What the task asks:
Once the line with "- [x] Authentication with Firebase." is found in the entries below, print it and each following line exactly, stopping after the line with "- Single Responsibility"; print nothing else.

Data:
=-=-=
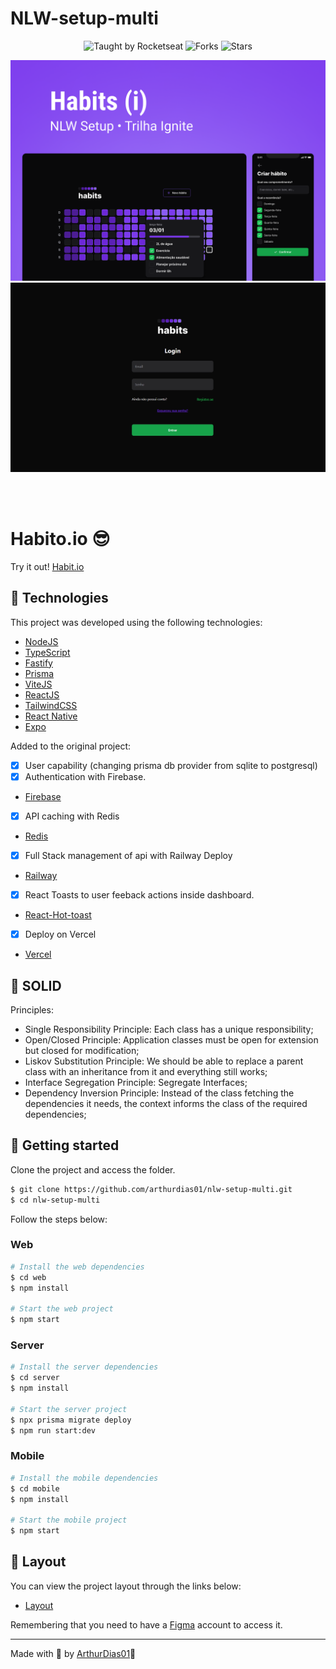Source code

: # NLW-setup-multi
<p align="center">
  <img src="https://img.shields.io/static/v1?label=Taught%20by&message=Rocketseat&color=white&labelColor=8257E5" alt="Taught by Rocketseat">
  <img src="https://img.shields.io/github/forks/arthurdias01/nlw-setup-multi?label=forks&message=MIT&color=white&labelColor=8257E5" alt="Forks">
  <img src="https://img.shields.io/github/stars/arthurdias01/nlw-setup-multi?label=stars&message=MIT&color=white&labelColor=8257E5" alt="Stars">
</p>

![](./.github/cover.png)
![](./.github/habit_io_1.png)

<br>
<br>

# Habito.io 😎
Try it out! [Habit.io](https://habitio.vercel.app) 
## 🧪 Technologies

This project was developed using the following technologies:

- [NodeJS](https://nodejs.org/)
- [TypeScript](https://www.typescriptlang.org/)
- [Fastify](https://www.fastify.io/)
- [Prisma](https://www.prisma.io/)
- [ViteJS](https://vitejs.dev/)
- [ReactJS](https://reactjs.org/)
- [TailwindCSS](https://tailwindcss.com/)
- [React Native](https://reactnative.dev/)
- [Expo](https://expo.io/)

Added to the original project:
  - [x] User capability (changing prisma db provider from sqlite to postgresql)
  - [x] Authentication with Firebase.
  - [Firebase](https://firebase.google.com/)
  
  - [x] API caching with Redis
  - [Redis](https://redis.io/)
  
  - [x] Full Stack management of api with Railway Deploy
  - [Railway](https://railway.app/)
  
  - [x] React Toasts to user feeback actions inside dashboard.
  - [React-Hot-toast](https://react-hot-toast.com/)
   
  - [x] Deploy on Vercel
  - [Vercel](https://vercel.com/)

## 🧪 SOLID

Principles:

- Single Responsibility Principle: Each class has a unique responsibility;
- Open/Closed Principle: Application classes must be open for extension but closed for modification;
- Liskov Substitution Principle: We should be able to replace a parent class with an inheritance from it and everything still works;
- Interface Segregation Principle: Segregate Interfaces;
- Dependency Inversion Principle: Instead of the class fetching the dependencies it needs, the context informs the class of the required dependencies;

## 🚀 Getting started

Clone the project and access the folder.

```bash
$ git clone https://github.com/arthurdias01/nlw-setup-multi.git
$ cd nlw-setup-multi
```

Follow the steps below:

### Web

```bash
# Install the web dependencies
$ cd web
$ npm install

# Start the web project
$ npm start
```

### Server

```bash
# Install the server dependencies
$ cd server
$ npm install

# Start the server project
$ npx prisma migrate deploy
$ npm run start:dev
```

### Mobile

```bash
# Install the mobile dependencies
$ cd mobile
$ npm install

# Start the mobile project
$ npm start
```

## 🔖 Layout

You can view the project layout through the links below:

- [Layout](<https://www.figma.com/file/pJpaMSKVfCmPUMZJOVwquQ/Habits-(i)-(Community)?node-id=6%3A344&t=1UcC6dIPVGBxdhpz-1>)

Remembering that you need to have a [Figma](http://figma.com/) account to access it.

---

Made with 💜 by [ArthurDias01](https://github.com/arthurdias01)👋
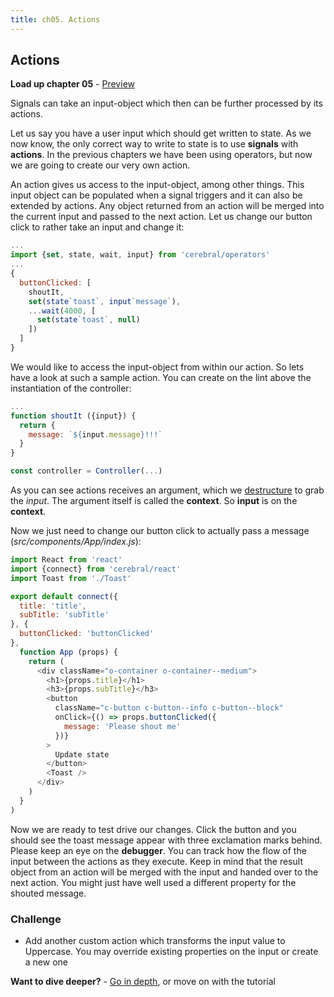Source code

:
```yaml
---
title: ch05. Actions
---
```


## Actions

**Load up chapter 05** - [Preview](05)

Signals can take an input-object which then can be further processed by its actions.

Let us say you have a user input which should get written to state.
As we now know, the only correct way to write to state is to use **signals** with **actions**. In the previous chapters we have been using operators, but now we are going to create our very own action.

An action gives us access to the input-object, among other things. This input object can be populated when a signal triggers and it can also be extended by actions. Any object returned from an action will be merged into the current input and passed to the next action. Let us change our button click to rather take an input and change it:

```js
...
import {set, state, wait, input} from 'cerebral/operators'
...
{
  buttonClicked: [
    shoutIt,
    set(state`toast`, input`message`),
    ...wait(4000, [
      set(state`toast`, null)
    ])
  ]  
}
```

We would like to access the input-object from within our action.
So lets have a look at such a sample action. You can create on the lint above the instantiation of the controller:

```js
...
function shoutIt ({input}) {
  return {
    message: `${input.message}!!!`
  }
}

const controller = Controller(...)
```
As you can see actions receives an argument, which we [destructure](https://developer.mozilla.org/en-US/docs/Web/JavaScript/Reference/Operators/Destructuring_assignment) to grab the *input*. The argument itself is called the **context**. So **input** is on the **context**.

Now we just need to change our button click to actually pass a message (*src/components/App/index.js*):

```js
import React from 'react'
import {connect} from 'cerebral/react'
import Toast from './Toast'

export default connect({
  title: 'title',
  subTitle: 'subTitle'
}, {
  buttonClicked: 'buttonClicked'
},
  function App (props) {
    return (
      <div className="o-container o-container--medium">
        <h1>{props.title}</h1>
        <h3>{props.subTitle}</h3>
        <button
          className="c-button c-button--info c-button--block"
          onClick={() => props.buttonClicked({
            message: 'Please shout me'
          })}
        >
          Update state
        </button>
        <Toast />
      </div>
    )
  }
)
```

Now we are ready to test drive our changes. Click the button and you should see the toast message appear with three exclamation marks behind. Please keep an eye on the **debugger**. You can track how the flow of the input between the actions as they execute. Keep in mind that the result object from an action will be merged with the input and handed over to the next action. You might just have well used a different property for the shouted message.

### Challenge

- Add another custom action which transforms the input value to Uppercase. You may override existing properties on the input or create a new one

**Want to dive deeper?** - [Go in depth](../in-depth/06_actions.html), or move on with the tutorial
=-=-=
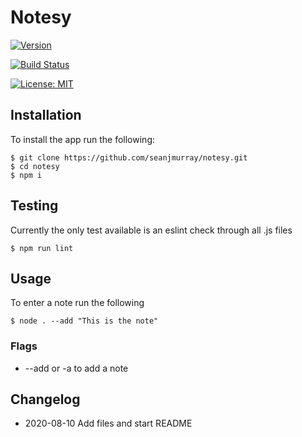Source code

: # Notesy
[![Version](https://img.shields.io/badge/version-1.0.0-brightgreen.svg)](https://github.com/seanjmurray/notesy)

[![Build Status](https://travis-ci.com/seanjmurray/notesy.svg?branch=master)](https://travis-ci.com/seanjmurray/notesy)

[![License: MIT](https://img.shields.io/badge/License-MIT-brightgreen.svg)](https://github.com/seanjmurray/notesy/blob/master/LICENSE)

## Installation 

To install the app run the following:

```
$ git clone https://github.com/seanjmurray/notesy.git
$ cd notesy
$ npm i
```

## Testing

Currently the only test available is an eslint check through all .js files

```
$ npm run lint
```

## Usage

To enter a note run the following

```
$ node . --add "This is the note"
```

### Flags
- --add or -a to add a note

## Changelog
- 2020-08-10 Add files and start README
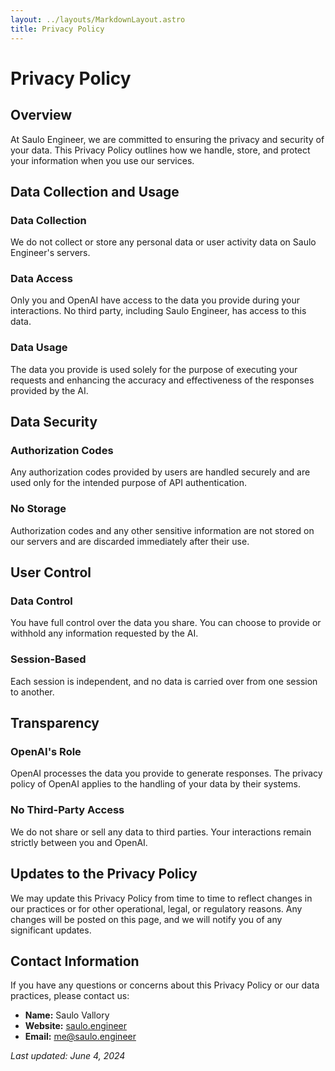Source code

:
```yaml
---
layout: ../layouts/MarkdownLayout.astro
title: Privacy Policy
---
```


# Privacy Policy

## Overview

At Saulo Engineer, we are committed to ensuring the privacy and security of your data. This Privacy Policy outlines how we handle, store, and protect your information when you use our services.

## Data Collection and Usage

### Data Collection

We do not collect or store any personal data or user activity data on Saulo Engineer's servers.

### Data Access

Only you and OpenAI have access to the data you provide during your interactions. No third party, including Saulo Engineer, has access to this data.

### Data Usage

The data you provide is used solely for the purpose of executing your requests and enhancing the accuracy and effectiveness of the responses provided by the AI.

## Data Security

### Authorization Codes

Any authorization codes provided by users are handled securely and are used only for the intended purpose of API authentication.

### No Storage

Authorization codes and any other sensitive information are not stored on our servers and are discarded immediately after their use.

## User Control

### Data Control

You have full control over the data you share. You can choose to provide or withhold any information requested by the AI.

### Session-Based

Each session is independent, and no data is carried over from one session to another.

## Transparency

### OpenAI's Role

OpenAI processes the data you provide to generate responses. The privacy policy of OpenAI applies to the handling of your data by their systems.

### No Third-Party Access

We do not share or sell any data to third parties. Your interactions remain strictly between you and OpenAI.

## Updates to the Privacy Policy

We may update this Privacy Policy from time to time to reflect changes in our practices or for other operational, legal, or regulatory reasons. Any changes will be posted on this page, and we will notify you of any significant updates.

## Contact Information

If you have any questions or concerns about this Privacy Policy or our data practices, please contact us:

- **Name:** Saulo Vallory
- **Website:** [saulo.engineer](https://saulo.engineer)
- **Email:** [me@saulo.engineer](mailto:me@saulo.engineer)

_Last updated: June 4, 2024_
=-=-=
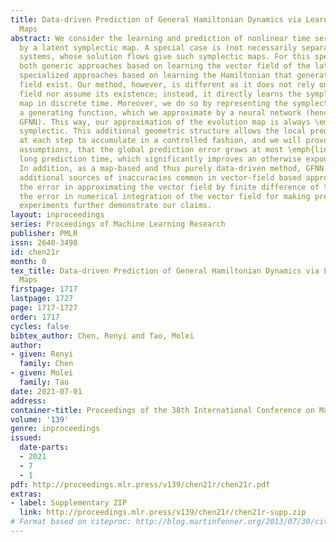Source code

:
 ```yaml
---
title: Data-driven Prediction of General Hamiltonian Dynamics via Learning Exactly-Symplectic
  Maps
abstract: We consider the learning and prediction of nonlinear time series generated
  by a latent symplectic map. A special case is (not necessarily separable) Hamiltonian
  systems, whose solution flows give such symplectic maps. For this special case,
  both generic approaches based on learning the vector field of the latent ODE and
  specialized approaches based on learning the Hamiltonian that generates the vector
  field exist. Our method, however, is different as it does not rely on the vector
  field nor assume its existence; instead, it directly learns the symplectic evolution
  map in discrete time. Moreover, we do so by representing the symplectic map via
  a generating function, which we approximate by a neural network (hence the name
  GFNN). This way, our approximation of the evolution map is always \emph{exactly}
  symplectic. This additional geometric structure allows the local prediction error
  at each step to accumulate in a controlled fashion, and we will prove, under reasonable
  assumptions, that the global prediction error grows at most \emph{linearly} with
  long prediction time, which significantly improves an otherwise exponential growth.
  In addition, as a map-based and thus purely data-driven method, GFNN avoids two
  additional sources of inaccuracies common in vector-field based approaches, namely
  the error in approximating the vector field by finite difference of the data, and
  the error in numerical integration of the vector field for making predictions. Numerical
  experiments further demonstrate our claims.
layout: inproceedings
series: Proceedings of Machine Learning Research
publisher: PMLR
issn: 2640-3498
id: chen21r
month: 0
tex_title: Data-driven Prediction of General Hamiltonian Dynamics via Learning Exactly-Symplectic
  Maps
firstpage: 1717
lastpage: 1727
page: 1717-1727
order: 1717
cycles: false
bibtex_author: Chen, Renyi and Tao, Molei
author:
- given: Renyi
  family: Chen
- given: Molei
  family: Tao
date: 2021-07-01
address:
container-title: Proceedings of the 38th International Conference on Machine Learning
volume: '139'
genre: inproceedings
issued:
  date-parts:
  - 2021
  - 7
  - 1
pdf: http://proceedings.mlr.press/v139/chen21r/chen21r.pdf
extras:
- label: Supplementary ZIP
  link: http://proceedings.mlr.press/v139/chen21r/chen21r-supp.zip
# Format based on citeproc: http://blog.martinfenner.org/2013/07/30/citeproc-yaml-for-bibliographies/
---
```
=-=-=
Result:
  - [x] Authentication with Firebase.
  - [Firebase](https://firebase.google.com/)
  
  - [x] API caching with Redis
  - [Redis](https://redis.io/)
  
  - [x] Full Stack management of api with Railway Deploy
  - [Railway](https://railway.app/)
  
  - [x] React Toasts to user feeback actions inside dashboard.
  - [React-Hot-toast](https://react-hot-toast.com/)
   
  - [x] Deploy on Vercel
  - [Vercel](https://vercel.com/)

## 🧪 SOLID

Principles:

- Single Responsibility Principle: Each class has a unique responsibility;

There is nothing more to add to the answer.